As I made my son an egg sandwich for breakfast this morning, I realized just how happy cooking for him makes me. It’s the breakfast he asks for the most, nothing fancy, just simple comfort food.

For the three years after my marriage ended, I’ve used the #singledadcooking to tag the photos of my culinary creations. That hashtag has served me well, and on more than one occasion I’ve run into people who’ve asked me when the SDC cookbook is hitting the shelves. Of late, I’ve realized that while #singledadcooking captures what I am when I cook, it doesn’t communicate why I cook.

I cook for the people I love.

When I’m on my own, I’m more apt to scrounge on leftovers. My inspiration comes when there is more than one plate set at the table.

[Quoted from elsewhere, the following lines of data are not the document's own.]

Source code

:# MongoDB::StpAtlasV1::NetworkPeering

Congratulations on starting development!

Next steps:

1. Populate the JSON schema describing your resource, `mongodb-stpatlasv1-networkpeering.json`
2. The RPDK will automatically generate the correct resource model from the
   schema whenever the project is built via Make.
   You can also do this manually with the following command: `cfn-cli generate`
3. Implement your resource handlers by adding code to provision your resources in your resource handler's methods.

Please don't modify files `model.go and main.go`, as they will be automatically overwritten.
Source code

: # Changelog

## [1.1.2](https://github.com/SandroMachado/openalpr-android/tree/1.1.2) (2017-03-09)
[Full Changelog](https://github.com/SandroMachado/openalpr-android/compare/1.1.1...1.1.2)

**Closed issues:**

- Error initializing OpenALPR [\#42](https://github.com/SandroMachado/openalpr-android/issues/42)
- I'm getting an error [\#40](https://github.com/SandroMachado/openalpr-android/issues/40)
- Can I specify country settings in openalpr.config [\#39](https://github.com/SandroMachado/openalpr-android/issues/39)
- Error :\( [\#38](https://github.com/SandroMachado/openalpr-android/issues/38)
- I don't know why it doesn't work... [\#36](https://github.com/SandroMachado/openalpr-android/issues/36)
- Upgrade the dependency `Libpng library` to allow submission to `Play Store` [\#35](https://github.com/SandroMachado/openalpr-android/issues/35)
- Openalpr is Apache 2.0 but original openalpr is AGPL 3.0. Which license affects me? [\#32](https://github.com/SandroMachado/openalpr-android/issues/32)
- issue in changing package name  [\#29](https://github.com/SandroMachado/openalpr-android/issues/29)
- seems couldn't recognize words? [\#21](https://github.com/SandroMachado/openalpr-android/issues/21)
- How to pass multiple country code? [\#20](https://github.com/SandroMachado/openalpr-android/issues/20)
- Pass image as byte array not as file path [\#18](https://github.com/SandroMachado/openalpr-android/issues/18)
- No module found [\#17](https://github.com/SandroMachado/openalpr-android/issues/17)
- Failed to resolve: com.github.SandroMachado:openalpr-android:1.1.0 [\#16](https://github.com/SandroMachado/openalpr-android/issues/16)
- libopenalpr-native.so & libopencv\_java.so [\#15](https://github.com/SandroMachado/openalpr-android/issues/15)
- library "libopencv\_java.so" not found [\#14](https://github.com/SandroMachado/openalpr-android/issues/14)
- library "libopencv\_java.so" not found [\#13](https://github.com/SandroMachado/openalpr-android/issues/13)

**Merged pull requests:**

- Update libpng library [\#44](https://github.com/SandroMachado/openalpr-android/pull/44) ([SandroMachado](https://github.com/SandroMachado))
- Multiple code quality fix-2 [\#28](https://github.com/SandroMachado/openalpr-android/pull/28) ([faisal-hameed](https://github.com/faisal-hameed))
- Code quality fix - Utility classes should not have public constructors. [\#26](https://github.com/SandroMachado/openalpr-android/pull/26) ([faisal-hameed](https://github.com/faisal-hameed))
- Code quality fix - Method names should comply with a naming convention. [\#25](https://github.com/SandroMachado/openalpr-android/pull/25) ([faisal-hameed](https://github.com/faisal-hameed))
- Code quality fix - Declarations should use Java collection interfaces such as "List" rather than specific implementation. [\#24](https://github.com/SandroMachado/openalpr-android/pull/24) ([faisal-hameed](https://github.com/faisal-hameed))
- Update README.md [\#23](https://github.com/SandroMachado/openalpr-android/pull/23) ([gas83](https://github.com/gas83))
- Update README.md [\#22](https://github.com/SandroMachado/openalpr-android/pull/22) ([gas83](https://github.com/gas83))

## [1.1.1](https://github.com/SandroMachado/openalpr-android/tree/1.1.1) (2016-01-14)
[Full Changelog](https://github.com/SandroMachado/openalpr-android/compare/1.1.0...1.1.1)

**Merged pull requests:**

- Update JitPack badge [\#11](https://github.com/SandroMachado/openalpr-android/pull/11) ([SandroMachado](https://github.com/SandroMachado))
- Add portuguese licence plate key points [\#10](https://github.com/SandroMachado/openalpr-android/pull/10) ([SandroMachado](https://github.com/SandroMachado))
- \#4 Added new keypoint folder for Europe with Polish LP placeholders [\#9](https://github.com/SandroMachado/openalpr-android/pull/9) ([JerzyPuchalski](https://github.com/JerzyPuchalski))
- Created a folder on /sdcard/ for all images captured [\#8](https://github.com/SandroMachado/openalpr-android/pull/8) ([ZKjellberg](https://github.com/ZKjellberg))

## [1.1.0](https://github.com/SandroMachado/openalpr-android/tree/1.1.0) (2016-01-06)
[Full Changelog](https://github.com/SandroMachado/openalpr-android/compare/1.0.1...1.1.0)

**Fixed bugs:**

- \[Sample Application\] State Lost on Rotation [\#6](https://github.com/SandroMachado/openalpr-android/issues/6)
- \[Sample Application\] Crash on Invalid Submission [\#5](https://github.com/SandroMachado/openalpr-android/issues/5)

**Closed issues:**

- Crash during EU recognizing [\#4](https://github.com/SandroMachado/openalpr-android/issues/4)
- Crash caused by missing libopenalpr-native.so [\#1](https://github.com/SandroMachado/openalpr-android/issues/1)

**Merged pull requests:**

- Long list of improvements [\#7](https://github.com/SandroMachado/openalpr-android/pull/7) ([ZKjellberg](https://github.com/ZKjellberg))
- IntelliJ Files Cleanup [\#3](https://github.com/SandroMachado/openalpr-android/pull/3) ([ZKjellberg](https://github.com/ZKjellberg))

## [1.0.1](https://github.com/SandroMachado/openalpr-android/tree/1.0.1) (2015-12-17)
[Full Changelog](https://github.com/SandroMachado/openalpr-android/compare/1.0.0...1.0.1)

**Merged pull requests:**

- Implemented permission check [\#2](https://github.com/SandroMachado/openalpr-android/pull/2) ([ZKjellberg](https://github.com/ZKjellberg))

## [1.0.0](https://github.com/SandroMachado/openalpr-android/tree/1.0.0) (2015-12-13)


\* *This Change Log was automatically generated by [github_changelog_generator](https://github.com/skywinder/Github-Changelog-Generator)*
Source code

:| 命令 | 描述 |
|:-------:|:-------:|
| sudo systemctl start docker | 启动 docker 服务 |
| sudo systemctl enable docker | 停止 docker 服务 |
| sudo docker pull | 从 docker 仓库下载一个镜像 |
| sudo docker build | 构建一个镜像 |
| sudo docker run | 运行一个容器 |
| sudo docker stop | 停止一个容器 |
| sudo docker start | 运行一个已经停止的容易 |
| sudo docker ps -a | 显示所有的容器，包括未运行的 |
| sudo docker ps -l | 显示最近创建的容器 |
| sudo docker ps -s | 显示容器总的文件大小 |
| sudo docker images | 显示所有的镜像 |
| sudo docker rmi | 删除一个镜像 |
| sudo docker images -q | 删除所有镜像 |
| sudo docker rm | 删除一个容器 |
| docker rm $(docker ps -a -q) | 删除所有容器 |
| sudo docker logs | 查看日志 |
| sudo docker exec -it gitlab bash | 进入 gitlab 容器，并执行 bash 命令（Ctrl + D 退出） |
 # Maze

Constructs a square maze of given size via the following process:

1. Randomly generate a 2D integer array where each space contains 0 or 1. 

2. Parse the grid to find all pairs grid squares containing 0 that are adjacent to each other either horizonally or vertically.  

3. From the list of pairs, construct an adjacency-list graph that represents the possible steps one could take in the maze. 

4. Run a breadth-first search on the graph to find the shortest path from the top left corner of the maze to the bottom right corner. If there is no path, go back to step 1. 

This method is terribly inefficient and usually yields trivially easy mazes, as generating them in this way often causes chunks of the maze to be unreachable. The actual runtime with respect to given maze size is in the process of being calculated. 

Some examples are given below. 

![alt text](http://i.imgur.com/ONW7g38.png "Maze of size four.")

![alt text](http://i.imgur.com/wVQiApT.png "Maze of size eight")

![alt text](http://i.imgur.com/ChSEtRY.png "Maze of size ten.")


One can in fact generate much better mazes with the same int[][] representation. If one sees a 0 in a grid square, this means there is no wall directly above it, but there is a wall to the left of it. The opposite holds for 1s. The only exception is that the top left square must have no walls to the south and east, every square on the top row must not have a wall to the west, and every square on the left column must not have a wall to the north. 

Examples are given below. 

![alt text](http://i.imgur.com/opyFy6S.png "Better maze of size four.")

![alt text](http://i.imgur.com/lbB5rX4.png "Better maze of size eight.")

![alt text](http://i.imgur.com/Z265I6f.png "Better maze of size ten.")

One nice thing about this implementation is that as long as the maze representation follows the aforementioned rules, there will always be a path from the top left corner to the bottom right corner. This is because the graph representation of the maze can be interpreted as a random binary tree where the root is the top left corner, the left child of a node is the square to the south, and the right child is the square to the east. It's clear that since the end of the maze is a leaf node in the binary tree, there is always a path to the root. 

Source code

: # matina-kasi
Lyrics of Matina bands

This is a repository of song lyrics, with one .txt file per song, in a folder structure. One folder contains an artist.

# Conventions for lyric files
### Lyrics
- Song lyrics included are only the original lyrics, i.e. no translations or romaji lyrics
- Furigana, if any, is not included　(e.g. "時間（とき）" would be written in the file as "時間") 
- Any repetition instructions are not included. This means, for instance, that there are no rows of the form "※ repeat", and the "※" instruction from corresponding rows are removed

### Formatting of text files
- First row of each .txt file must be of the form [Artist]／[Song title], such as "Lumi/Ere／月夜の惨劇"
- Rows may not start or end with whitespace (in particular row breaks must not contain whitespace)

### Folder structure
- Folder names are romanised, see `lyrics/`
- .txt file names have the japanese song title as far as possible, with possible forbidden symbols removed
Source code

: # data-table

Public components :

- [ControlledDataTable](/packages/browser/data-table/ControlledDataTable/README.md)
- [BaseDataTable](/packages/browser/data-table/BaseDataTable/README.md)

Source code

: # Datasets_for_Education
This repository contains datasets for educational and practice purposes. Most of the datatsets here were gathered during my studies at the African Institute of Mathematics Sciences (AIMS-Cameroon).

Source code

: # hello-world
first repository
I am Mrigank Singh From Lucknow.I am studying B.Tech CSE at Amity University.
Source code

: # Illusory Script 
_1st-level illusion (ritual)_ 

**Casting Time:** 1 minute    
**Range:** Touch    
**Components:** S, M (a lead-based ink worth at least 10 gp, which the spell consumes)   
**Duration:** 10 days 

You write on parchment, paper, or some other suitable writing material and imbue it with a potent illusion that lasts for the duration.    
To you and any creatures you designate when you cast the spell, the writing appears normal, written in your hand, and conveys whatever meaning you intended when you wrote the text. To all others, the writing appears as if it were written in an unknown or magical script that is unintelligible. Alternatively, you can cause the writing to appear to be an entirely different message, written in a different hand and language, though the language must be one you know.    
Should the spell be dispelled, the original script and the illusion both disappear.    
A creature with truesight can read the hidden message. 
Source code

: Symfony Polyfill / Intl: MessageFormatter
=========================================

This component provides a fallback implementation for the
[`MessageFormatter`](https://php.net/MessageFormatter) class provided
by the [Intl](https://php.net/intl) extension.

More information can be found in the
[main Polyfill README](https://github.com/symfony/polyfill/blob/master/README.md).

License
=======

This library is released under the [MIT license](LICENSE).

The cookbook may still be in the works, but it’ll now be titled #FoodIsLove because that better captures the essence of why I create in the kitchen.

Breathing in the joy

Those of you who’ve followed along here know that I’ve been open with my life, with the joys and struggles that make up my authentic story. Early last year, my world, the life I imagined, came crashing down and I raised my armor in defense. I shut down. I swore that I was done living my life as an open book, done with vulnerability, done with deep relationships.

img_6438Then I met K.

She didn’t try to fix or rescue me.

She didn’t ask me to be anything but the broken mess I was.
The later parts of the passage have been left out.